A timely filed terminal disclaimer in compliance with 37 CFR 1.321(c) or 1.321(d) may be used to overcome an actual or provisional rejection based on a nonstatutory double patenting ground provided the reference application or patent either is shown to be commonly owned with this application, or claims an invention made as a result of activities undertaken within the scope of a joint research agreement. A terminal disclaimer must be signed in compliance with 37 CFR 1.321(b).
The USPTO internet Web site contains terminal disclaimer forms which may be used.  Please visit http://www.uspto.gov/forms/.  The filing date of the application will determine what form should be used.  A web-based eTerminal Disclaimer may be filled out completely online using web-screens. An eTerminal Disclaimer that meets all requirements is auto-processed and approved immediately upon submission.  For more information about eTerminal Disclaimers, refer to http://www.uspto.gov/patents/process/file/efs/guidance/eTD-info-I.jsp. 
Claims 1, 7, and 13, of the instant application are rejected on the ground of nonstatutory obviousness-type double patenting as being unpatentable over claims 1-2, 8-9, and 15-16, of US Patent 11,308,312 B2 as being described below.  Although the claims at issue are not identical, they are not patentably distinct from each other because claims 1, 7, and 13, of the instant application merely broadens the scope of the claims 1-2, 8-9, and 15-16, of US Patent 11,308,312 B2. It has been held that the omission of an element and its function is an obvious expedient if the remaining elements perform the same function as before (See MPEP §804.II.B.1 and §2144.04 IIA). 
Instant Application 17/702,570.
US Patent 11,308,312 B2
Claim 1. A method implemented on at least one machine including at least one processor, memory, and communication platform capable of connecting to a network for estimating occupancy of a three-dimensional (3D) scene, the method comprising: receiving continuous image data, acquired by at least one sensor from the 3D scene having at least one of a user and one or more objects therein, wherein the user is engaged in a human machine dialogue; detecting, based on the continuous image data, the user and the one or more objects at different time instances and corresponding characteristics associated therewith; estimating 3D occupancy dynamics of the 3D scene across the different time instances by, with respect to each of the different time instances: determining, a spatial relationship between the user and each of the one or more objects, a 3D volumetric space occupied by the user, and a 3D space occupancy of the 3D scene based on the 3D volumetric space and the spatial relationship with each of the one or more objects, and constructing a 3D space occupancy record of the 3D scene associated with the time instance based on the 3D space occupancy, wherein the 3D space occupancy records related to different time instances describe the 3D occupancy dynamics.

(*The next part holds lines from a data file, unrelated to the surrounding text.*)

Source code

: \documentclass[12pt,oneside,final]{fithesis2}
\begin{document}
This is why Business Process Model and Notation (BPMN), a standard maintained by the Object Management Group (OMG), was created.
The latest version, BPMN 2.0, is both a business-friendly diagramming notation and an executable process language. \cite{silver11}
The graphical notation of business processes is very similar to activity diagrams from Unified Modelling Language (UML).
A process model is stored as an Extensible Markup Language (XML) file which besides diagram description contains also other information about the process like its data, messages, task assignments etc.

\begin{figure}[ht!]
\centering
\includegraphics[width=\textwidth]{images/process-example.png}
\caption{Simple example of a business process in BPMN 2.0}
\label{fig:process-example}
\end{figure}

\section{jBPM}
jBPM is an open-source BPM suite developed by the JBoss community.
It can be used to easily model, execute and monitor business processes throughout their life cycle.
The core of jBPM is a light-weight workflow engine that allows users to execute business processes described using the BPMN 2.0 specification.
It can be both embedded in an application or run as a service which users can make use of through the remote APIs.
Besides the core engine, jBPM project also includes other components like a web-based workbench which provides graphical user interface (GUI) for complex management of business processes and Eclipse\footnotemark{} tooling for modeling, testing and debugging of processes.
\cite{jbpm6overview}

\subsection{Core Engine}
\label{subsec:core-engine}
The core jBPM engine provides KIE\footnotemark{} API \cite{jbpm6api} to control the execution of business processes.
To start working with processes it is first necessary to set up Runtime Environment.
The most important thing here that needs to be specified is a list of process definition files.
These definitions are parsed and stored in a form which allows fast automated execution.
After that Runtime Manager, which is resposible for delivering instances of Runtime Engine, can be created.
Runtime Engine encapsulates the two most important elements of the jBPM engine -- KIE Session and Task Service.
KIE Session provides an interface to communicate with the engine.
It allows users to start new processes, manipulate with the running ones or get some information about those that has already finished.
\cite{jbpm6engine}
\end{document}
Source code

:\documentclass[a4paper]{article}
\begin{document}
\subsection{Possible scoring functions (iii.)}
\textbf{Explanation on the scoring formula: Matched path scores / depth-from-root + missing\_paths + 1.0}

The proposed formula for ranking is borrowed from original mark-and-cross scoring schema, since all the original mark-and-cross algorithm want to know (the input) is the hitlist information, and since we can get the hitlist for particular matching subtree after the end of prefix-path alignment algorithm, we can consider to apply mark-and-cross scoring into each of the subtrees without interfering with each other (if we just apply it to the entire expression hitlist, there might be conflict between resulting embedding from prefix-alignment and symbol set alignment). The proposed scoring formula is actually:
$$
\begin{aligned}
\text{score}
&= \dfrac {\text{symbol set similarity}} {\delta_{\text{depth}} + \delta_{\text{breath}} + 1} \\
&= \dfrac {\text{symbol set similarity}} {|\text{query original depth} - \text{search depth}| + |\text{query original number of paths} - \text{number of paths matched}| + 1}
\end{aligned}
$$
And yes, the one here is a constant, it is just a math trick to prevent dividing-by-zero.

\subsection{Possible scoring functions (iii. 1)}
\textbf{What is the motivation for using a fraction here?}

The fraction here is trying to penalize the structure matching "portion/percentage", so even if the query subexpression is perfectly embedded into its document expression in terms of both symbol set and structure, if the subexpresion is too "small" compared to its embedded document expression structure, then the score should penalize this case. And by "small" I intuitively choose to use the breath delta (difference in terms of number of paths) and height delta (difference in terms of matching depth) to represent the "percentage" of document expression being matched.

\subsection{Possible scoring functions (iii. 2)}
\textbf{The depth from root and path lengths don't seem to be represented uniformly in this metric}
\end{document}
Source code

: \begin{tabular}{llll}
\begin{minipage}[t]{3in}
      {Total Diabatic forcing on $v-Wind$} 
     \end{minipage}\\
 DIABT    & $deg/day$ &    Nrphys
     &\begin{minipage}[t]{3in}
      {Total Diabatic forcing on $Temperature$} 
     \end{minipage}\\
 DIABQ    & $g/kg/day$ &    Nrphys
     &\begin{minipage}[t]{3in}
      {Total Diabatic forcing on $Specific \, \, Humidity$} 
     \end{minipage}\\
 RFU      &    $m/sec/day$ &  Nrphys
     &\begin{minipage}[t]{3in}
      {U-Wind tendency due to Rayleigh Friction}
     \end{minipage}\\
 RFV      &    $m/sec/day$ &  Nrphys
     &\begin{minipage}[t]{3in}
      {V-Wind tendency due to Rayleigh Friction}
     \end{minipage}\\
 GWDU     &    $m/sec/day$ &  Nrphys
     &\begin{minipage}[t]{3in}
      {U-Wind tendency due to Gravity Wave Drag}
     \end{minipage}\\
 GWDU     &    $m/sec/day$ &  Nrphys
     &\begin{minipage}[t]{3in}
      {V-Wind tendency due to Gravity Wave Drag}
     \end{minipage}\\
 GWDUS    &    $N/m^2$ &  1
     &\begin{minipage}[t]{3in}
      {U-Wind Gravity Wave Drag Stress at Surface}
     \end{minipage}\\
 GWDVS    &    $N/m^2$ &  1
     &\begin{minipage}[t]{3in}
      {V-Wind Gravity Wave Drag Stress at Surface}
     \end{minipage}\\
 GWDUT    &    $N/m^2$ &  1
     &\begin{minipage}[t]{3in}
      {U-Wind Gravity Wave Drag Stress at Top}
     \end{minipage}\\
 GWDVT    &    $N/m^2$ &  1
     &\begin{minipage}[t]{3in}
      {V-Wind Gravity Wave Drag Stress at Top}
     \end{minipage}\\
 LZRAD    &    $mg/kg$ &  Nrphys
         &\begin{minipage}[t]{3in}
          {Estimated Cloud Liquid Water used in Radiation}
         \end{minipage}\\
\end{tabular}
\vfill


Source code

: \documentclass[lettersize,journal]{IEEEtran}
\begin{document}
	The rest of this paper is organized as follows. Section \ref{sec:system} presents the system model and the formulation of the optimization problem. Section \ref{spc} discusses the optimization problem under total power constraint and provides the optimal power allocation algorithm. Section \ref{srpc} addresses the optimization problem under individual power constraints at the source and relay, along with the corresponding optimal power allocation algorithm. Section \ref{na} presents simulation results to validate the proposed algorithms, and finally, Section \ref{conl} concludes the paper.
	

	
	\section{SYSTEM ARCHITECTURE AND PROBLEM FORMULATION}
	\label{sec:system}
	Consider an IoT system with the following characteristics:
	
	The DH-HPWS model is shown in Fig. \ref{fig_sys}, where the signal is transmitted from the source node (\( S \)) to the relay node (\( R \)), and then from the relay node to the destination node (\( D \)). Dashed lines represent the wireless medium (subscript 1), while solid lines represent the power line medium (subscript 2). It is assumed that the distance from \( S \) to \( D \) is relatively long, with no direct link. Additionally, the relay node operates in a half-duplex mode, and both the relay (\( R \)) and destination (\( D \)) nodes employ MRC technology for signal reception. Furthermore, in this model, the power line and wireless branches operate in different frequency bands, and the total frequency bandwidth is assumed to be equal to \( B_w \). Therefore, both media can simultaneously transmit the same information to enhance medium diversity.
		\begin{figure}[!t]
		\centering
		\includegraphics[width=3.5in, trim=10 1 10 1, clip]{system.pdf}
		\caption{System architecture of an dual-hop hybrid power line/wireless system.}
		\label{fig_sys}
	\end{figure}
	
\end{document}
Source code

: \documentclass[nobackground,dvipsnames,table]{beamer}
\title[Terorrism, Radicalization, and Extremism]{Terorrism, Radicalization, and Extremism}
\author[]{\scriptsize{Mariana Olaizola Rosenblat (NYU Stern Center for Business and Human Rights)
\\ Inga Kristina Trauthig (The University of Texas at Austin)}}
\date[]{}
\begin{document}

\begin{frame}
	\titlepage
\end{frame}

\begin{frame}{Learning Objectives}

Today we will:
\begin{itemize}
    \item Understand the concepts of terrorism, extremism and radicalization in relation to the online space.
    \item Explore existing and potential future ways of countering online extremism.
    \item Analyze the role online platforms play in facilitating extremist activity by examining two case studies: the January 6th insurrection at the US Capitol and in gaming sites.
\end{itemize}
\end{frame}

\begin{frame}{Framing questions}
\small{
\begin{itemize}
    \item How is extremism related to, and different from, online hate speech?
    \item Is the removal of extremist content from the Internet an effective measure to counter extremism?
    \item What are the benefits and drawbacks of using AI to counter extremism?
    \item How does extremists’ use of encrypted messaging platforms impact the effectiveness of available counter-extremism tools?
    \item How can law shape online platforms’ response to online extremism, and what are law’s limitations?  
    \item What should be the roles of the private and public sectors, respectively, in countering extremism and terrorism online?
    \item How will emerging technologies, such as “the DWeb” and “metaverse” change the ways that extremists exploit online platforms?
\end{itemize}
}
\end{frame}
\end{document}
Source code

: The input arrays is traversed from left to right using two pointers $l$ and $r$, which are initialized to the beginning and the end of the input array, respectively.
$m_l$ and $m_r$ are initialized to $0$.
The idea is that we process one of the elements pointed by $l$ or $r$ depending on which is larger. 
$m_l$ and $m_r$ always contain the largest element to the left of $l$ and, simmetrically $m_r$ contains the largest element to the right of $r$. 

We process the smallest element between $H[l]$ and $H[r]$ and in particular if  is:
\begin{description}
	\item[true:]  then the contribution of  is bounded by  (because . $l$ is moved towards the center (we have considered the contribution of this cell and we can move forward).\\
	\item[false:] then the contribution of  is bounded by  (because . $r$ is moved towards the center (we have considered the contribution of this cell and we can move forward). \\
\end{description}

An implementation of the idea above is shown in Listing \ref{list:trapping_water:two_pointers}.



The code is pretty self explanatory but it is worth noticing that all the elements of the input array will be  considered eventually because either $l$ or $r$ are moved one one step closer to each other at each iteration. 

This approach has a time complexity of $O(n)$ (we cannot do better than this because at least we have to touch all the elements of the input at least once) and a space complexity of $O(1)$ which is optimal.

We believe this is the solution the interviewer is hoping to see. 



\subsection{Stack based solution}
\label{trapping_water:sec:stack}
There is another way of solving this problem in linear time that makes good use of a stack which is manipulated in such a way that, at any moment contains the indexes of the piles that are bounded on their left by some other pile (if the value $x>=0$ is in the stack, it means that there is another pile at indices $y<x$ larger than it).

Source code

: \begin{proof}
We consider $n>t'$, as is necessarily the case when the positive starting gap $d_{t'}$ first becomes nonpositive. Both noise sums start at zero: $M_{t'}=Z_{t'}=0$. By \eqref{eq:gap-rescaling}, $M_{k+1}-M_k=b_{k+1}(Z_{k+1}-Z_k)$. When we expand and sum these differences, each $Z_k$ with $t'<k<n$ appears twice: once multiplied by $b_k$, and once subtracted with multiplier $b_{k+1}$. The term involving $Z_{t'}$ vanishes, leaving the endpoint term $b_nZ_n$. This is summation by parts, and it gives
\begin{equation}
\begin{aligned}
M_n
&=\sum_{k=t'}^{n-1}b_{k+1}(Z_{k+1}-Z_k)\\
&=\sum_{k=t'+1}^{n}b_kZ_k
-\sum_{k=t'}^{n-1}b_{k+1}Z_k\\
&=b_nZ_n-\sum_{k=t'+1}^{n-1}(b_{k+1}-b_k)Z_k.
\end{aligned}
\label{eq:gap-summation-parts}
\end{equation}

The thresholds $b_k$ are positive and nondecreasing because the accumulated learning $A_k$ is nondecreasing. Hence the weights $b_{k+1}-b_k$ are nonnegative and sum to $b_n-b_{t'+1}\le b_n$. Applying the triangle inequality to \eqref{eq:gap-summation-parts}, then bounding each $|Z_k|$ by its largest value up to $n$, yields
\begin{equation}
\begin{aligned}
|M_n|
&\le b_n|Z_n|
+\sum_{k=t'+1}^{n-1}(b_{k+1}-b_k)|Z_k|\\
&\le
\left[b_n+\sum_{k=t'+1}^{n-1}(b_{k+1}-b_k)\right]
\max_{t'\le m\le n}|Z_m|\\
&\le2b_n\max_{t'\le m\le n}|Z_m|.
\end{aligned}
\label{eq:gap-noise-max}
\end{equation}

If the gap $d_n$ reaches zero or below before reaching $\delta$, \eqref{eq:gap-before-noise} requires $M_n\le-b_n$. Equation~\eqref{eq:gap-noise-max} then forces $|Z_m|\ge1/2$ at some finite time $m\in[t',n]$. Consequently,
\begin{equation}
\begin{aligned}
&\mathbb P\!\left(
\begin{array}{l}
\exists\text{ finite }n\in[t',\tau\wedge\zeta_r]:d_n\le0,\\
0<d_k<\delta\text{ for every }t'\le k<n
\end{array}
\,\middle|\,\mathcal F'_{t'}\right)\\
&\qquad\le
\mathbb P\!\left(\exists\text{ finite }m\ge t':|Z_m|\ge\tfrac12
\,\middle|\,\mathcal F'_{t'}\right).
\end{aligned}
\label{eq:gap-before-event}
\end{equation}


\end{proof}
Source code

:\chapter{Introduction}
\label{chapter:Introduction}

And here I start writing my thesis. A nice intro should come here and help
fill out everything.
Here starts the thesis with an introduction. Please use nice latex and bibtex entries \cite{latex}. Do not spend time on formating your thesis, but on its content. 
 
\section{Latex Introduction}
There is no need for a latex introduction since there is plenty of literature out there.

Claim 7. Machine readable and non-transitory medium having information recorded thereon for estimating occupancy of a three-dimensional (3D) scene, wherein the information, when read by the machine, causes the machine to perform the following: receiving continuous image data, acquired by at least one sensor from the 3D scene having at least one of a user and one or more objects therein, wherein the user is engaged in a human machine dialogue; detecting, based on the continuous image data, the user and the one or more objects at different time instances and corresponding characteristics associated therewith; estimating 3D occupancy dynamics of the 3D scene across the different time instances by, with respect to each of the different time instances: determining, a spatial relationship between the user and each of the one or more objects, a 3D volumetric space occupied by the user, and a 3D space occupancy of the 3D scene based on the 3D volumetric space and the spatial relationship with each of the one or more objects, and constructing a 3D space occupancy record of the 3D scene associated with the time instance based on the 3D space occupancy, wherein the 3D space occupancy records related to different time instances describe the 3D occupancy dynamics.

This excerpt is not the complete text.